Uma exposição de arte como ato pedagógico
Libéria Neves
“Seja qual for o caminho que eu escolher, um poeta já passou por ele antes de mim.” Essa frase, atravessada por tantas (re)traduções, é atribuída ao inventor da psicanálise, Sigmund Freud. O que ela nos diz? Que a arte consegue abordar os desafios do mundo humano antes mesmo que a ciência possa formular uma teoria, antes mesmo que a filosofia possa sugerir uma hipótese. A arte, por meio de seus recursos simbólicos e imaginários, toca o impossível de ser apreendido pelas formas dadas para a construção, a organização e a transmissão do conhecimento. Por isso, muitas vezes, uma obra de arte – visual (plástica ou cênica), sonora, literária ou mesmo digital – causa certo estranhamento, no sentido de nos remeter a algo “infamiliar”, ou seja, a algo não compreendido, embora não desconhecido.
Isso se mostra mais presente nas expressões artísticas contemporâneas, aquelas em que forma, conteúdo e suporte implodem as regras de comunicação e permitem que o “sem sentido”, que habita a linguagem, alcance a potência da singularidade interpretativa de cada sujeito que “especta” a obra de arte.
Assim, trago para esta conversa o trabalho do artista mineiro Paulo Nazareth, um trabalho que inclui seu corpo, seu nome, seus gestos, e os atos e os objetos que surgem disso.
A obra de Paulo Nazareth escapa ao registro do óbvio, embora faça uso do simples e do cotidiano para trazer à tona camadas nada superficiais do ilógico, presente nas formas absurdas de organização social, naturalizadas de modo estético e político – o que determina as possibilidades de ser, de ver, de sentir, de pensar.
“Pedagogia” é o título dado ao conjunto de trabalhos que compõem a “Ocupação Paulo Nazareth”, instalada na Faculdade de Educação da UFMG.

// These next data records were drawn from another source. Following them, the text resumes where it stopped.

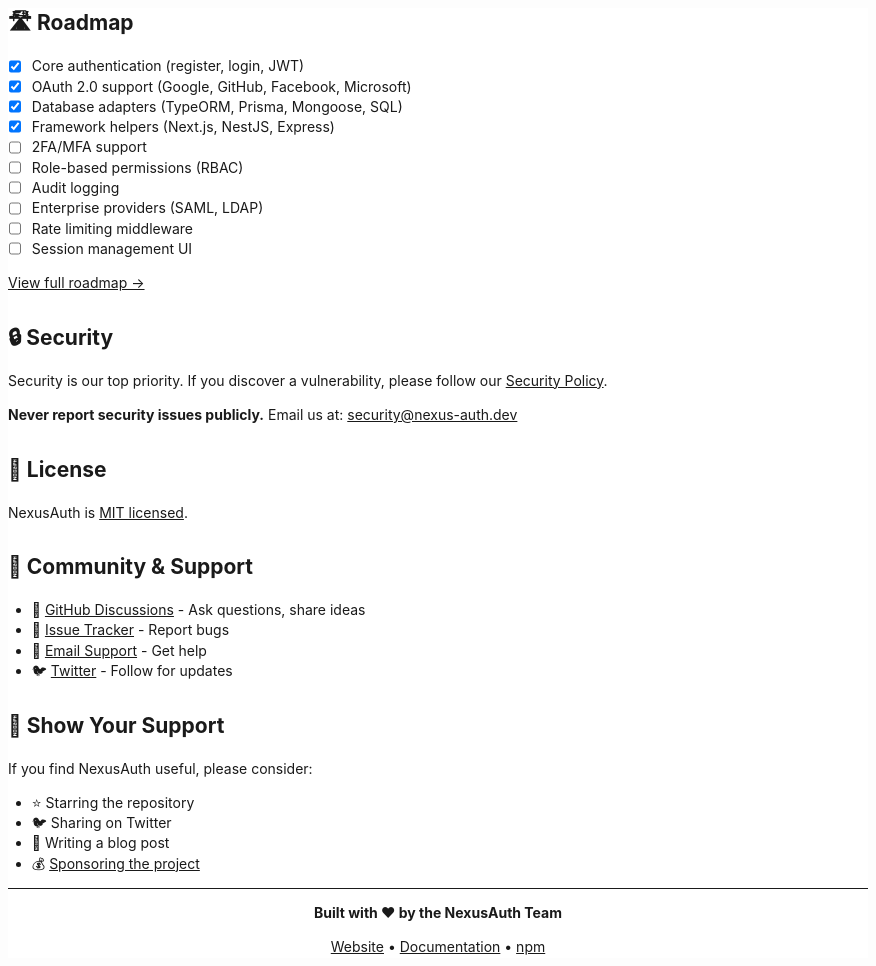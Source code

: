 ## 🛣️ Roadmap

- [x] Core authentication (register, login, JWT)
- [x] OAuth 2.0 support (Google, GitHub, Facebook, Microsoft)
- [x] Database adapters (TypeORM, Prisma, Mongoose, SQL)
- [x] Framework helpers (Next.js, NestJS, Express)
- [ ] 2FA/MFA support
- [ ] Role-based permissions (RBAC)
- [ ] Audit logging
- [ ] Enterprise providers (SAML, LDAP)
- [ ] Rate limiting middleware
- [ ] Session management UI

[View full roadmap →](https://github.com/SebastiaWeb/nexus-auth/projects)

## 🔒 Security

Security is our top priority. If you discover a vulnerability, please follow our [Security Policy](./.github/SECURITY.md).

**Never report security issues publicly.** Email us at: security@nexus-auth.dev

## 📄 License

NexusAuth is [MIT licensed](./LICENSE).

## 💬 Community & Support

- 💬 [GitHub Discussions](https://github.com/SebastiaWeb/nexus-auth/discussions) - Ask questions, share ideas
- 🐛 [Issue Tracker](https://github.com/SebastiaWeb/nexus-auth/issues) - Report bugs
- 📧 [Email Support](mailto:support@nexus-auth.dev) - Get help
- 🐦 [Twitter](https://twitter.com/nexus_auth) - Follow for updates

## 🌟 Show Your Support

If you find NexusAuth useful, please consider:

- ⭐ Starring the repository
- 🐦 Sharing on Twitter
- 📝 Writing a blog post
- 💰 [Sponsoring the project](https://github.com/sponsors/SebastiaWeb)

---

<div align="center">

**Built with ❤️ by the NexusAuth Team**

[Website](https://nexus-auth.dev) • [Documentation](./docs) • [npm](https://www.npmjs.com/package/@nexus-auth/core)

</div>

Cada parte do todo nos remete ao engano do simples. Desenhos, personalidades vocalizadas pelo próprio artista, objetos (re)contextualizados, móveis antigos até então guardados nos depósitos da instituição, compõem uma atmosfera de desconstrução em meio à perpetuação do gozo ridículo da colonialidade. E nem por isso não ainda dominante.
O que os trabalhos da “Ocupação” nos ensinam? Talvez, que não adianta guardar o mobiliário arcaico nos depósitos, quando o arcaico prevalece em nossos pensamentos e atos pedagógicos. Ou mesmo que pedagogizar enseja um arcadismo constituinte, quando se reverte em organizar tempos e espaços para ensinar o que precisa ser aprendido. Por mais que tentemos modernizar nossas práticas e aproximar os conteúdos curriculares das experiências cotidianas, ainda assim, somos arcaicos.

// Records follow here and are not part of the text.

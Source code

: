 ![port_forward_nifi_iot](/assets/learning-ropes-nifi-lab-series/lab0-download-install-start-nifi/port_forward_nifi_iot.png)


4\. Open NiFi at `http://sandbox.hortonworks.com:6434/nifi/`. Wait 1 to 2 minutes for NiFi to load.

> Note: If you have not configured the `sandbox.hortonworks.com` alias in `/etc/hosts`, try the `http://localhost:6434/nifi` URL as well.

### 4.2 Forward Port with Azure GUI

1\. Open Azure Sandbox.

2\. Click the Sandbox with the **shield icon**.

Mesmo quando atacamos a colonialidade, não raro o fazemos a partir de uma matriz colonial. Trata-se de uma matriz que parte de um ideal: um modo de compreender, responder, corresponder, acertar, se comportar. E o que escapa a isso, a cada época – desde a chegada dos jesuítas até ontem de manhã -, vem sempre tratado como exótico, inferior, inadequado, fracassado, desinteressado, inapropriado, deficiente, deficitário, diagnosticado, laudado, medicalizado.
A Faculdade de Educação da UFMG se entende na vanguarda do pensamento pedagógico. Eu mesma me pego acreditando no esperançar cotidiano presente em nossos currículos de formação, em nossas propostas ultra inovadoras de dar aulas em formato circular dentro do espaço universitário. De certo, nada além de um engodo pacificador da culpa que atormenta (levemente) os herdeiros e herdeiras da branquitude estrutural.
“Pedagogia” não é um trabalho de arte que traz, de forma linear, a denúncia da escolarização como prática colonial. Os fragmentos, na Ocupação, compõem um todo poético, jocoso e mesmo cínico, que incomoda a partir da familiaridade do inóspito que a boa intenção estúpida não cessa de não velar.
Nesse sentido, ocupar uma faculdade de educação, com uma obra artística dessa natureza, pode significar uma intervenção pedagógica potente, capaz de abordar o sentido do termo decolonialidade em ato.
E assim, o artista alcança o que o cientista almeja!